GIVEN RECORDS -

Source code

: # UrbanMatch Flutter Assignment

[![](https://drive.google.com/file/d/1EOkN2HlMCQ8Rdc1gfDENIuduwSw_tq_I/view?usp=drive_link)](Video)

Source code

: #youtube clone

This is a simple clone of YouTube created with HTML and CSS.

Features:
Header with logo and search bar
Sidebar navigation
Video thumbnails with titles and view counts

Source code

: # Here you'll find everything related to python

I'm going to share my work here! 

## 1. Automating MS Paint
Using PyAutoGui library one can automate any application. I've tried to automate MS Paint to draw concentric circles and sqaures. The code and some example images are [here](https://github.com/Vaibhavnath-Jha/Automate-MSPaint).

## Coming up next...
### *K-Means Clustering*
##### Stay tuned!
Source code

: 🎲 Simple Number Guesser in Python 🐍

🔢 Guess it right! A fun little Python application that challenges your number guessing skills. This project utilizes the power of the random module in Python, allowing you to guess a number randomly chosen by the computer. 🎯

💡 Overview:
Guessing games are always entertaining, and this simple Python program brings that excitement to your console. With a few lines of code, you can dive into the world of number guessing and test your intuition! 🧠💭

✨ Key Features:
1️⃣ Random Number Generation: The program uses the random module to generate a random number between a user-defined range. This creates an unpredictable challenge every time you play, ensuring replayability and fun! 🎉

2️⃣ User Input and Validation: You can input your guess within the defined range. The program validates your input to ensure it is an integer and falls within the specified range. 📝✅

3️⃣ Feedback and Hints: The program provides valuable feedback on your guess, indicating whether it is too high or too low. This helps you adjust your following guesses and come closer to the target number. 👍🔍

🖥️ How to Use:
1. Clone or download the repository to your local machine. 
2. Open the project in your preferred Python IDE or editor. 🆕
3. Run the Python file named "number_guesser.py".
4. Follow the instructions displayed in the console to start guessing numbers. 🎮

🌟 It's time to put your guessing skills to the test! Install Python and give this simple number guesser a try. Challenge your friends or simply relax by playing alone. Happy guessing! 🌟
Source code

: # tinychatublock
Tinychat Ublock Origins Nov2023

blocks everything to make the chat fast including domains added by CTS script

---

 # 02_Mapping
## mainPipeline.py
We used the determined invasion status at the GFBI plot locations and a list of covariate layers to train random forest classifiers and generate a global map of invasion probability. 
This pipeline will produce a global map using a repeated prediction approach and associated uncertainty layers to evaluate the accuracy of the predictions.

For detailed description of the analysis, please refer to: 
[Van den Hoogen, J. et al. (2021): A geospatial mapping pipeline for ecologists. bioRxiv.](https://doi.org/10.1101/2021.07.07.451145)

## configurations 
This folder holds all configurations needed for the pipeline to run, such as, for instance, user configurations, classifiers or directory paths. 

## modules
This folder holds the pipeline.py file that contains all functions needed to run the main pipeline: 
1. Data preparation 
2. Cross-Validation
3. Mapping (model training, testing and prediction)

WHAT IS BEING ASKED -
What do the lines above say from the one containing "This folder holds all" down to the one containing "3. Mapping (model"? Return them exactly, both end lines included, and only them.

RESPONSE FOR THIS EXERCISE -
This folder holds all configurations needed for the pipeline to run, such as, for instance, user configurations, classifiers or directory paths. 

## modules
This folder holds the pipeline.py file that contains all functions needed to run the main pipeline: 
1. Data preparation 
2. Cross-Validation
3. Mapping (model training, testing and prediction)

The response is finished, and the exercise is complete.